Different database systems also have different datatypes available, which are important and useful to know whenever you are dealing with those systems. SQLite is a good starting point to learn about datatypes because it only has five basic categories of datatypes; they are:
NULL
TEXT
INTEGER
REAL
BLOB
Let's explore each category in more detail.
In a database, NULL
represents "no value", like null
in JavaScript or None
in Python.
Any alphanumeric characters which we want to represent as plain text. The body of this paragraph is text. Your name is text. Your email address is a piece of text. Your height, weight, and age, however, are probably not.
Anything we want to represent as a whole number. If it's a number and contains no letter or special characters or decimal points then we should store it as an integer. If we use it to perform math or create a comparison between two different rows in our database, then we definitely want to store it as an integer. If it's just a number, it's generally not a bad idea to store it as an integer. You might never add two house address numbers together, but you might want to sort them numerically. For example, in the preceding case you might want to get the biggest number and not the longest piece of text.
Anything that's a plain old decimal like 1.3 or 2.25. SQLite will store decimals up to 15 characters long. You can store 1.2345678912345 or 1234.5678912345, but 1.23456789123456789 would only store 1.2345678912345. In other database systems this is called 'double precision.'
With these three types in hand, we are going to be able to work our way through the next several topics, and this whole typing concept is going to quickly become second nature for you.

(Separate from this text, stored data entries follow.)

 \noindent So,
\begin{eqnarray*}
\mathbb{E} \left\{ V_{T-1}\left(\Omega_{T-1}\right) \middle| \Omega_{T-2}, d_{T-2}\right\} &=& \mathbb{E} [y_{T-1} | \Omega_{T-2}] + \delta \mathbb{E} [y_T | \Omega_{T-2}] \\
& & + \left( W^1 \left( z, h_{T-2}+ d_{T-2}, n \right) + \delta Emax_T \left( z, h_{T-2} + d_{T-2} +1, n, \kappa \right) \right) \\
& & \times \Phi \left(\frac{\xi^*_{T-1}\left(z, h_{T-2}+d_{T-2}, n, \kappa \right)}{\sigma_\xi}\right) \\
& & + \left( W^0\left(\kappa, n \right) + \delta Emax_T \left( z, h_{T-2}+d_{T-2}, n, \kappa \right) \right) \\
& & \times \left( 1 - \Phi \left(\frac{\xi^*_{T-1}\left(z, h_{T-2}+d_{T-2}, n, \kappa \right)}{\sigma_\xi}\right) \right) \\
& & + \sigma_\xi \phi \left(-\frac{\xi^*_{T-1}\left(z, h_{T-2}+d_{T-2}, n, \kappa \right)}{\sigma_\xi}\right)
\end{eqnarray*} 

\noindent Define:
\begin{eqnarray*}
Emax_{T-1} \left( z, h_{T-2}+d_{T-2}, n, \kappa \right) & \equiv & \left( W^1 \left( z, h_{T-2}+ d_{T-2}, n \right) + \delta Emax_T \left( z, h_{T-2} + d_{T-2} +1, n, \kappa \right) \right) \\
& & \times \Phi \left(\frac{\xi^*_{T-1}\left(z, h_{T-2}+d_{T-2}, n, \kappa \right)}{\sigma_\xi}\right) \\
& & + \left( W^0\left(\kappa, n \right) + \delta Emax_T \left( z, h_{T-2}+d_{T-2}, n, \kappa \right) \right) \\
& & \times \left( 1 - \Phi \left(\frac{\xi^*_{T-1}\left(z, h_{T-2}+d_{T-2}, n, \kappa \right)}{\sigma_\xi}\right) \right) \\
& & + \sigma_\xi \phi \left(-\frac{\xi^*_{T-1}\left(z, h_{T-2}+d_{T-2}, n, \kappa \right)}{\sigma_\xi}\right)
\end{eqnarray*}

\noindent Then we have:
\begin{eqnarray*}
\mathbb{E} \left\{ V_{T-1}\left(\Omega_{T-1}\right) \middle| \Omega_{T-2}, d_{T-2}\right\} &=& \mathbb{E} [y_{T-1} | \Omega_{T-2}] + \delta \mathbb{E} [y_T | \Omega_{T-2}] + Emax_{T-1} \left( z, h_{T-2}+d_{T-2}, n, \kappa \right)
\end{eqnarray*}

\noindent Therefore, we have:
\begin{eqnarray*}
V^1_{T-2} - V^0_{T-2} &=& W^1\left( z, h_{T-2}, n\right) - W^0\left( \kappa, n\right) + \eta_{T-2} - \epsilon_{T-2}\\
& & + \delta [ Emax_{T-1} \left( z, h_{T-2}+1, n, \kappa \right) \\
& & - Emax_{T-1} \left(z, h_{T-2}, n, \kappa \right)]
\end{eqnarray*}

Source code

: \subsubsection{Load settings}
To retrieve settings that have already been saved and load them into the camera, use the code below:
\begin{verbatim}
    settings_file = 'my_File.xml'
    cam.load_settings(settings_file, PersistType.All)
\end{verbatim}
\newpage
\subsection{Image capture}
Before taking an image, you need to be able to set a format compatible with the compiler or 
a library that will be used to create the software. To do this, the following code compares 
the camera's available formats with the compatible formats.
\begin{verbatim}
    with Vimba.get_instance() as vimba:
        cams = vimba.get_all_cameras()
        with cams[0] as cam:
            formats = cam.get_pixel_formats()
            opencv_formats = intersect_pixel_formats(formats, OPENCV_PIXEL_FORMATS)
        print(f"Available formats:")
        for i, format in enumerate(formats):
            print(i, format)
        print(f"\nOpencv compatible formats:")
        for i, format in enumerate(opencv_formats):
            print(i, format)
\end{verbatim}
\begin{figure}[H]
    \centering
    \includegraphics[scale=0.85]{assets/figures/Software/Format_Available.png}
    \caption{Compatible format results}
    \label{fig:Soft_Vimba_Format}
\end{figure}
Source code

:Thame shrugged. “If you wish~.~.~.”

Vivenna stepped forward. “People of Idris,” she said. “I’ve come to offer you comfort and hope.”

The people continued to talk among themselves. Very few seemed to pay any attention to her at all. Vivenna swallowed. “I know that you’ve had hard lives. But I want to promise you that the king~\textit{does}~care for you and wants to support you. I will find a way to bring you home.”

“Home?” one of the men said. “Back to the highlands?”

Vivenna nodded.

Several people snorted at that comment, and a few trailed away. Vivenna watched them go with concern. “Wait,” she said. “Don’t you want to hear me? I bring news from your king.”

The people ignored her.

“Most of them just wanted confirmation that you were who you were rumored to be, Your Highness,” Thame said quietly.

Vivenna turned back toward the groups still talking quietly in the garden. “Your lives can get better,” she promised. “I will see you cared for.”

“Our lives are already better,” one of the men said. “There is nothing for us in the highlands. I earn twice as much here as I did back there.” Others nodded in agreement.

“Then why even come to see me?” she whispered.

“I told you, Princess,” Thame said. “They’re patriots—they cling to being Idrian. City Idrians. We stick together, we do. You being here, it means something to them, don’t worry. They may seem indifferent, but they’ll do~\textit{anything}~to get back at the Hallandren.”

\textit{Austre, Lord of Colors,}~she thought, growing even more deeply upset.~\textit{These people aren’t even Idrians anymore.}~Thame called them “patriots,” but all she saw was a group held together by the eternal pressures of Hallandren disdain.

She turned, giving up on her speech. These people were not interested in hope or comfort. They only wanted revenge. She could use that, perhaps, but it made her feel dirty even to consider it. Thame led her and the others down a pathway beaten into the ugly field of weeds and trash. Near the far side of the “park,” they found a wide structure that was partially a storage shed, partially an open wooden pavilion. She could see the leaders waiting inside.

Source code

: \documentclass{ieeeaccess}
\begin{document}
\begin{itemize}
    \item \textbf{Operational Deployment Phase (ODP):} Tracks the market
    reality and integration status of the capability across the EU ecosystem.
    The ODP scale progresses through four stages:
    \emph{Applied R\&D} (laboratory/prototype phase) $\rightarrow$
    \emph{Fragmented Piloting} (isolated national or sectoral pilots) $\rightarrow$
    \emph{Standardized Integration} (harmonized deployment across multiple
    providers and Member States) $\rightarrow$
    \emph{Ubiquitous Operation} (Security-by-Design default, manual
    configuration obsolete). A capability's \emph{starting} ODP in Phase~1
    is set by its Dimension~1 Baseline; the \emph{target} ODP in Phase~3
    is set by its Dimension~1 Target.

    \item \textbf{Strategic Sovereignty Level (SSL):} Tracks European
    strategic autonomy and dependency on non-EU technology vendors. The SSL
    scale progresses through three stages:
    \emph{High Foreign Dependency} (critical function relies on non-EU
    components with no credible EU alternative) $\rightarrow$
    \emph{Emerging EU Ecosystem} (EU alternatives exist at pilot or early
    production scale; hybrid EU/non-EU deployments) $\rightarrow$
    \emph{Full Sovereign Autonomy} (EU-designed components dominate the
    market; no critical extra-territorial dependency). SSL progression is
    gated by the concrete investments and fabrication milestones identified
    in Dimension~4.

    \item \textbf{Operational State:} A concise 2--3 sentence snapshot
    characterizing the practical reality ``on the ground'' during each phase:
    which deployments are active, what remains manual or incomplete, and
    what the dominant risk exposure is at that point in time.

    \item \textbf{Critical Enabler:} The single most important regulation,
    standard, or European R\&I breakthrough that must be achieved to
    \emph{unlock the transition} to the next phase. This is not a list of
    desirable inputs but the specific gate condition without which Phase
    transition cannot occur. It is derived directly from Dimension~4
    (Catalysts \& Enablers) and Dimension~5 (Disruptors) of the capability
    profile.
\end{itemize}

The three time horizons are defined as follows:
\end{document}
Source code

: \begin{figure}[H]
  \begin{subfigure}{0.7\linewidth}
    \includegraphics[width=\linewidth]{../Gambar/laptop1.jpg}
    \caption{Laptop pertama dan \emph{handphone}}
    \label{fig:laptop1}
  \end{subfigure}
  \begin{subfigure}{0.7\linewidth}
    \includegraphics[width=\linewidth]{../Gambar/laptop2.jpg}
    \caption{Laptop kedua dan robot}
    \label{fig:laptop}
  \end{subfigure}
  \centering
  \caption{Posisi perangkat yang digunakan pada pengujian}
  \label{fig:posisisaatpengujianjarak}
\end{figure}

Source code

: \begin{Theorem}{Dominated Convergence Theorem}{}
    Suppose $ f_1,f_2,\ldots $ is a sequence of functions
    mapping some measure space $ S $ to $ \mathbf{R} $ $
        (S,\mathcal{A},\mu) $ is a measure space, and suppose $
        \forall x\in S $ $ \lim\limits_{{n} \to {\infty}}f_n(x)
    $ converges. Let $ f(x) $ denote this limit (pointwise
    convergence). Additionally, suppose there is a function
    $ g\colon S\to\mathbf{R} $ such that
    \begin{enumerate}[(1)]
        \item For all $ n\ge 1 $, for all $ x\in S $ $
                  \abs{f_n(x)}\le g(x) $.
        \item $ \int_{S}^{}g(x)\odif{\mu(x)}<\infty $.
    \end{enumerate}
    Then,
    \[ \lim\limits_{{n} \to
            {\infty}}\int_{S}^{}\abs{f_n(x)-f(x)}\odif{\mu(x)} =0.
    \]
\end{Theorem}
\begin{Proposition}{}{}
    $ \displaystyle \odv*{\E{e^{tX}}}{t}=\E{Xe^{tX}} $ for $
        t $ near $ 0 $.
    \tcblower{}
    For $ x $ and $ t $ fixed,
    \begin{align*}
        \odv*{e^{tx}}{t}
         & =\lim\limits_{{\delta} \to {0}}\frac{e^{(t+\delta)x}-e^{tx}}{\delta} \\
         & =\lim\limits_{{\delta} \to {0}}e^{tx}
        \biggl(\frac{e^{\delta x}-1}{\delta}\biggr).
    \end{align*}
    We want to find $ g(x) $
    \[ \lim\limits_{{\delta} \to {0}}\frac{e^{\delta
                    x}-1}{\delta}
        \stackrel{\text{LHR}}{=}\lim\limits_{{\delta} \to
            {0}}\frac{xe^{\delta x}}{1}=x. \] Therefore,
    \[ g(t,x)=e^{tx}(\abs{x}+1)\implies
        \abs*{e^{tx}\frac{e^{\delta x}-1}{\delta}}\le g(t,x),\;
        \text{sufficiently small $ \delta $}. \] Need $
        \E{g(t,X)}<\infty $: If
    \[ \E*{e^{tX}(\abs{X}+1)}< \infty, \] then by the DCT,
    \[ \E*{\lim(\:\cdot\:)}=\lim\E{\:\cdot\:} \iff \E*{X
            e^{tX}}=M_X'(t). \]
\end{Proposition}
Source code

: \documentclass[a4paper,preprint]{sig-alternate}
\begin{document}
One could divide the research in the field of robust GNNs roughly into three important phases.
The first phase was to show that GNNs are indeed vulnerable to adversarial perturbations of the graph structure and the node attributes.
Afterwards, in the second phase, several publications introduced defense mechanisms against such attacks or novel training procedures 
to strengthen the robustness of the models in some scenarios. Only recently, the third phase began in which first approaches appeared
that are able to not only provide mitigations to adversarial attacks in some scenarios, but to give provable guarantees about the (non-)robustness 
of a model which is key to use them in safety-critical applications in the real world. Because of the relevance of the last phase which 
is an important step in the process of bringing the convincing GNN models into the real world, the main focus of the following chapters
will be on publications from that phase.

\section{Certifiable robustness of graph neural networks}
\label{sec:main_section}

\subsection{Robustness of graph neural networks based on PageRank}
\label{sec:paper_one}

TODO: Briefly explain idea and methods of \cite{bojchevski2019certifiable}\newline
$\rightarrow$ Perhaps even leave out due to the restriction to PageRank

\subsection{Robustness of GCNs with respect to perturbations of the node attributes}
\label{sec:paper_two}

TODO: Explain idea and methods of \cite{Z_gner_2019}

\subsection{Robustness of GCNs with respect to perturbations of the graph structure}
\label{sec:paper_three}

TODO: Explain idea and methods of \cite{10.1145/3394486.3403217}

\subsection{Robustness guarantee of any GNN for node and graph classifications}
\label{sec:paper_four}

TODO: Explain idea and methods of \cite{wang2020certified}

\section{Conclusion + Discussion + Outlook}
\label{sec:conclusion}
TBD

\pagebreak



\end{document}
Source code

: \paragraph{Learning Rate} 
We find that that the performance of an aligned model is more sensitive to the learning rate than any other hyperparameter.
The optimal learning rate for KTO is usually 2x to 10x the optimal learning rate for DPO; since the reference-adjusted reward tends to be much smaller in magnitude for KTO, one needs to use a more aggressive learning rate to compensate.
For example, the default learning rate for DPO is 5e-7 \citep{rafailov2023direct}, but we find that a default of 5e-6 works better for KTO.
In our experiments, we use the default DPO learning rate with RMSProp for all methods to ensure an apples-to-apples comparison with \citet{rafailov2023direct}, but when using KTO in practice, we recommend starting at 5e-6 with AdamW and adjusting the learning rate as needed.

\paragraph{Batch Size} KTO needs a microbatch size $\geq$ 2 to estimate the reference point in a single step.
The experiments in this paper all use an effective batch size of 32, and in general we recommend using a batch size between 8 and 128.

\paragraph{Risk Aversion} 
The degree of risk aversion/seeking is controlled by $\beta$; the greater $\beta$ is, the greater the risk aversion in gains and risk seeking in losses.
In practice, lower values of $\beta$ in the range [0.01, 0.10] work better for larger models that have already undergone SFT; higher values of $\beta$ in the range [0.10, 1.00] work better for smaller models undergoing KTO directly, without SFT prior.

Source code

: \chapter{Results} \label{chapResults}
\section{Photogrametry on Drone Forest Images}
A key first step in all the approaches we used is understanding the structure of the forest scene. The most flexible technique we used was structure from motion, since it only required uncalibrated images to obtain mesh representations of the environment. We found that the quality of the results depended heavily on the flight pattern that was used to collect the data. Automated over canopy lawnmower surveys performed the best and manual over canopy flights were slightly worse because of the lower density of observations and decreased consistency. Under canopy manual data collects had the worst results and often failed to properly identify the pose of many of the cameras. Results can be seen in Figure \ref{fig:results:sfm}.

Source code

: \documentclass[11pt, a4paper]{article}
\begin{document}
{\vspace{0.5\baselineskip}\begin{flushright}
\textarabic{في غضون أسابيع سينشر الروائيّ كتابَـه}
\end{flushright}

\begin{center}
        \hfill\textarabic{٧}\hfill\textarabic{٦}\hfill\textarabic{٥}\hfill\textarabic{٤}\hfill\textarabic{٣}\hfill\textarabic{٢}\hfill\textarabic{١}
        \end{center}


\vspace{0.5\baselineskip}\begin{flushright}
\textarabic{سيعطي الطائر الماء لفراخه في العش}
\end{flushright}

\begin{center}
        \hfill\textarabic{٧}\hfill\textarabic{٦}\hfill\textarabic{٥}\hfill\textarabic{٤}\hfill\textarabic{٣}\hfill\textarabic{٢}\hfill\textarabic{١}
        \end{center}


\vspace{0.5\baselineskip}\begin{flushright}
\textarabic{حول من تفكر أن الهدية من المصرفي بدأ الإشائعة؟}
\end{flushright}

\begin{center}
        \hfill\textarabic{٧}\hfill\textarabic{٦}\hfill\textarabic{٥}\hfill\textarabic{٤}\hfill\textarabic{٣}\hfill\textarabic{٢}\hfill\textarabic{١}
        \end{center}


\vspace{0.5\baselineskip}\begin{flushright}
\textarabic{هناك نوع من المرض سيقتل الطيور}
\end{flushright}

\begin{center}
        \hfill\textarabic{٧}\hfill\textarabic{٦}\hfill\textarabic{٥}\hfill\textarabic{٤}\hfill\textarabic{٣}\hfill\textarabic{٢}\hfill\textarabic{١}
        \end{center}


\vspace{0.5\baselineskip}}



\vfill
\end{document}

You may encounter the BLOB
datatype while you're Googling or doing any further
reading on SQLite. For now, we will not use BLOB
. It is generally used for
holding binary data.
To increase its compatibility with other database engines (e.g. mySQL or
PostgreSQL), SQLite allows the programmer to use other common datatypes outside
of the four mentioned above. We can refer to TEXT INTEGER REAL BLOB
as
datatype "categories". All other common datatypes are lumped into one of the
four existing datatypes recognized by SQLite.
For example, INT
is a common datatype used outside of SQLite. SQLite won't
complain if you define a column as an INT
datatype. It will simply lump it
into the INTEGER
category and store it as such.
Boolean values are also stored as integers (0 for false, 1 for true).
To accommodate this, SQLite has a pretty complicated system of categorizing
datatypes that involves Storage Classes
, Type Affinities
, and Datatypes
.
For a deeper dive, check out the
SQLite3 Documentation on Datatypes
Unlike dynamic languages like Python and JavaScript, SQL enforces strictness when it comes to datatypes. While it does restrict our ability to toss any old data we want into a particular column of a database, these restrictions work to our favor by enforcing consistency and predictability.